Neste sentido, Uribe conseguiu proclamar publicamente sua lealdade aos EUA, para com a política externa do governo Clinton-Obama. Com isso se catapultou a operador-chave das ações pró-imperialistas na América Latina, já sendo desde agora uma alternativa reacionária de retorno para a presidência de seu país. Santos é um neoliberal com formação de economista, e talvez seja um pouco mais pragmático e menos belicista que o antecessor. Se isto vier a ocorrer, enfraquece as posições a favor do Plano Colômbia e da solução bélica para a conflito interno. E, apenas em cogitar esta possibilidade já deixa apavorado todo um modo de dominação que necessita do estado de guerra para seguir funcionando e tendo o aporte de recursos bilionários do Império.

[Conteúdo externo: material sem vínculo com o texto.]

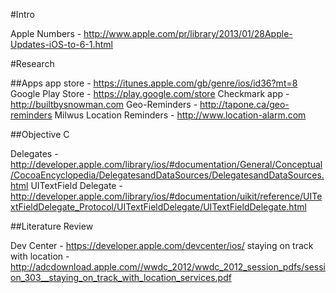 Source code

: #Intro

Apple Numbers - http://www.apple.com/pr/library/2013/01/28Apple-Updates-iOS-to-6-1.html

#Research


##Apps
app store - https://itunes.apple.com/gb/genre/ios/id36?mt=8
Google Play Store - https://play.google.com/store
Checkmark app - http://builtbysnowman.com
Geo-Reminders - http://tapone.ca/geo-reminders
Milwus Location Reminders - http://www.location-alarm.com

##Objective C

Delegates - http://developer.apple.com/library/ios/#documentation/General/Conceptual/CocoaEncyclopedia/DelegatesandDataSources/DelegatesandDataSources.html
UITextField Delegate - http://developer.apple.com/library/ios/#documentation/uikit/reference/UITextFieldDelegate_Protocol/UITextFieldDelegate/UITextFieldDelegate.html

##Literature Review

Dev Center - https://developer.apple.com/devcenter/ios/
staying on track with location - http://adcdownload.apple.com//wwdc_2012/wwdc_2012_session_pdfs/session_303__staying_on_track_with_location_services.pdf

Por fim, se por acaso chegar a haver um conflito direto de tropas colombianas com forças regulares venezuelanas e esta escalada leve à intervenção dos militares profissionais ou mercenários pró-EUA estacionados em Colômbia, está dada a situação limite onde se encontra a única chance de vitória da própria guerrilha Fariana e Elena. Já a derrubada do governo Chávez pela força militar não-golpista, ou seja, através de ocupação externa, é simplesmente quase impossível. Este é um tema à parte, mas o mínimo que se pode dizer é que Caracas e sua Região Metropolitana são incontroláveis em um estado de guerra de libertação. Portanto, mesmo que o Império deseje um confronto direto, e tudo leva a crer que esta é a meta da administração Clinton-Obama, elevar este hipotético conflito para além de escaramuças de fronteira é apostar em uma escalada incontrolável, acirrando os ânimos políticos latino-americanos. Isto pode vir a radicalizar não apenas a guerra civil na Colômbia, mas também aprofundar o processo de câmbio bolivariano na Venezuela.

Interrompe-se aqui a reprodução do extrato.